It is an established and highly salutary rule of law, that where the legislature authorize the erection of public works, which may involve the necessity of appropriating private property to public use, and provide a special remedy for the assessment and payment of damage for the property so appropriated, and such remedy is a constitutional one, the party, whose property is thus applied, can have no other remedy for his indemnity. This rule has already been applied to claims for damage, under this same act of incorporation. Stevens v. Proprietors of Middlesex Canal, 12 Mass. 466.
By the terms of the act, the remedy was to be obtained by petition to the court of sessions. That court was long since discontinued, and its jurisdiction transferred. It has not been denied, in the present case, that this jurisdiction has been transmitted, through various intermediate statutes, to the court of common pleas, and is now vested in that court. We have not examined these statutes with this view, but proceed on the assumption that the court of common pleas has this jurisdiction, and that the petition was rightly brought there.

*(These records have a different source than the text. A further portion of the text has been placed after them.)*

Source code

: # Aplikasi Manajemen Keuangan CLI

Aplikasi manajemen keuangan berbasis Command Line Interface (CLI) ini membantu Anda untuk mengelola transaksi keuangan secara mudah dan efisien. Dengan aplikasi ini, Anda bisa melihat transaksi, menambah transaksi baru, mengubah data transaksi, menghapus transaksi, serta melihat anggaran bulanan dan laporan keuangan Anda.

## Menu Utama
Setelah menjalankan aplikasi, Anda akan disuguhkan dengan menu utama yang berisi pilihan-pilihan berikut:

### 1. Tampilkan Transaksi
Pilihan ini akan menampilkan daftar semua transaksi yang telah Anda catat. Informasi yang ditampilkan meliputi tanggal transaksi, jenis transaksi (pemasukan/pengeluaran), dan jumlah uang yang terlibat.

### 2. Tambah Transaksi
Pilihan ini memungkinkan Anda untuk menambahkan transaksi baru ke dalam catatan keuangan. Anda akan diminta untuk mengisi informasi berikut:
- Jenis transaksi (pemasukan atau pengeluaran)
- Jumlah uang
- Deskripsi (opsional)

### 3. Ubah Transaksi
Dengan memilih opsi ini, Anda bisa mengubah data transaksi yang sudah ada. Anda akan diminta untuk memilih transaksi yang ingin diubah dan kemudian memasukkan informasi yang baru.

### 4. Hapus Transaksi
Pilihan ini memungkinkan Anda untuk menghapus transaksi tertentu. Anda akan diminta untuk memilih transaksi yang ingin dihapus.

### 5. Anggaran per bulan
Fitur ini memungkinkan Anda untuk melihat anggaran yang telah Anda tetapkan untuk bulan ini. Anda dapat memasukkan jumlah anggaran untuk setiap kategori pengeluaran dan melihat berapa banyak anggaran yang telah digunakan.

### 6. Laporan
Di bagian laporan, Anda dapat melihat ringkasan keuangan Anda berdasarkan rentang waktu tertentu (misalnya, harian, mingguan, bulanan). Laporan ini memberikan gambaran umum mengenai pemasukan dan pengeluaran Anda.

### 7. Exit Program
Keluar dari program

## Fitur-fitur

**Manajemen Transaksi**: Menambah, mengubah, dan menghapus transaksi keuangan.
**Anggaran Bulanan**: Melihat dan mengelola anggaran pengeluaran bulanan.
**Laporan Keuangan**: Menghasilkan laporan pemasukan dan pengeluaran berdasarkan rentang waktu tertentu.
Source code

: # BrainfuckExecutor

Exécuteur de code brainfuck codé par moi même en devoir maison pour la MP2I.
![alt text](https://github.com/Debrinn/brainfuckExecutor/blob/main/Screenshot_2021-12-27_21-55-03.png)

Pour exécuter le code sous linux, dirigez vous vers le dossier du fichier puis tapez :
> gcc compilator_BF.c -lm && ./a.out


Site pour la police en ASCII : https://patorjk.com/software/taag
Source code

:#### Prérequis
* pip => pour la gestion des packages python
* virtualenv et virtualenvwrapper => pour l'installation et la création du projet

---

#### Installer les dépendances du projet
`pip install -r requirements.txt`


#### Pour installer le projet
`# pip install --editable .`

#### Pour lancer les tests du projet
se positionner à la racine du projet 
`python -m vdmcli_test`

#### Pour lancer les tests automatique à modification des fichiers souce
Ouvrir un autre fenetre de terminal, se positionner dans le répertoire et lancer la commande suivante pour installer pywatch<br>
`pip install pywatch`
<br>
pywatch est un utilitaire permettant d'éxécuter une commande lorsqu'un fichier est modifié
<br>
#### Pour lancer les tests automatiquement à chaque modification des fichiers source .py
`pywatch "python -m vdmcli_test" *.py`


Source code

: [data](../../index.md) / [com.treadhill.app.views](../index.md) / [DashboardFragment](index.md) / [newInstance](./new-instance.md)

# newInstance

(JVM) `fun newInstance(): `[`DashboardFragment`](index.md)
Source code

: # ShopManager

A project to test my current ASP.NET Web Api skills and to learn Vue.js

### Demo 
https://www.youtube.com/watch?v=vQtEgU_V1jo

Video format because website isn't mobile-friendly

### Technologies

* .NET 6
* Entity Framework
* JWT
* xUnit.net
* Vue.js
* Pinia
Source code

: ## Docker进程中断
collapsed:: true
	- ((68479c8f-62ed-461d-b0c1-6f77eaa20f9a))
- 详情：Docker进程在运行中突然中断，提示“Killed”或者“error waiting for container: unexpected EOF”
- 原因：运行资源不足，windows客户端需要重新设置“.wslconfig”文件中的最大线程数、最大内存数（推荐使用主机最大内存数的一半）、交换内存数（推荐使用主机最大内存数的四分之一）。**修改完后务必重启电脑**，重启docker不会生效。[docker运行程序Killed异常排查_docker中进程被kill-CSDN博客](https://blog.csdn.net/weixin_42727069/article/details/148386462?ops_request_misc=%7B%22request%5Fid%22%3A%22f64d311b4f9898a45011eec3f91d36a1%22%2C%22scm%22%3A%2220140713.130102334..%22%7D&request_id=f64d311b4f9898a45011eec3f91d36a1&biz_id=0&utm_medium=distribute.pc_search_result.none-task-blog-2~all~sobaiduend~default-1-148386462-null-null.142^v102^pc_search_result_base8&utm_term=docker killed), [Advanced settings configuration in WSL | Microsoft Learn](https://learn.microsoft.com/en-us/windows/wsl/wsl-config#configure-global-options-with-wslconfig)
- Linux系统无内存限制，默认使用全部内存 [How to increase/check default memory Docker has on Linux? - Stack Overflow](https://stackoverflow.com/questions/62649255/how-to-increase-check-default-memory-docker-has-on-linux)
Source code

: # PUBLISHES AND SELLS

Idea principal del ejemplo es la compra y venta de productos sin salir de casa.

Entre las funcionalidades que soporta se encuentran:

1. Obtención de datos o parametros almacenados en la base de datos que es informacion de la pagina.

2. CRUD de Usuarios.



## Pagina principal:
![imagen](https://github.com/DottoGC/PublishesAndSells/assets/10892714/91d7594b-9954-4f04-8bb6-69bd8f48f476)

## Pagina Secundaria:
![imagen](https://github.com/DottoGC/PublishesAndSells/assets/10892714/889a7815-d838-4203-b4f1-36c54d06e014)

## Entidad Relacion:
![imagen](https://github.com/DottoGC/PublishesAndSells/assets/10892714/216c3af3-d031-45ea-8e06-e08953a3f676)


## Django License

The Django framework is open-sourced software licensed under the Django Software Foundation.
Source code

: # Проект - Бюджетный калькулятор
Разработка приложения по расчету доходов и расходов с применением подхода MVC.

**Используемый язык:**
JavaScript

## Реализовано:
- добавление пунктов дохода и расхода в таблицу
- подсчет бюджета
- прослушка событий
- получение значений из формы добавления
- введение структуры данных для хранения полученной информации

The respondents, in their specification of defence, allege and offer to prove that the dam in question, of which the petitioner complains, was not erected, and has not been raised in height, within 20 years. This fact does not appear in proof, no ew
*84 dence of the facts having been taken in the court below. But the motion to dismiss the petition, for wrant of any sufficient averment to support it, was this ; that it is not alleged in the petition, that the dam has been erected, or its height increased, within one year next before the complaint made and the petition filed ; but on the contrary it does aver, that the respondents have kept and maintained their dam for six years next before demand of damage made, and for a long time previously thereto, and does not allege that the dam has ever been raised since it was first erected. The precise question, therefore, for the consideration of the court, and which has been argued by counsel, is, whether the person, whose lands are alleged to have been damnified by flowing, can have this remedy, at any time after the dam has been erected and completed, and the lapse of one year from that time ; or whether he is barred, by the limitation of one year from the time the dam was erected. Upon this question, the court are of opinion, that the application for damages, and the legal proceedings consequent thereon, must be commenced within one year from the time of the damage done, and that, within the meaning and true construction of this act, the damage is done to the proprietor of adjacent meadows, whose land will be flowed, when the permanent dam is erected, the natural and necessary effect and operation, as well as the obvious and avowed purpose of which are, to raise a head of water, for the permanent supply of a canal. This conclusion, we think, results as well from the terms, as from the manifest objects and policy of the act.The Middlesex Canal was a public work. And although the benefit to the public was the ultimate object, it was to be obtained, like many other public benefits, such as bridges and turnpikes, through the agency of a joint stock company, who would advance the funds for the enterprise, and be indemnified by a toll fixed by law, subject, after a certain time, to be regulated by the government. That it was regarded by the legislature as a public work of great utility, is manifest from the original act of incorporation, and the various subsequent acts in addition thereto.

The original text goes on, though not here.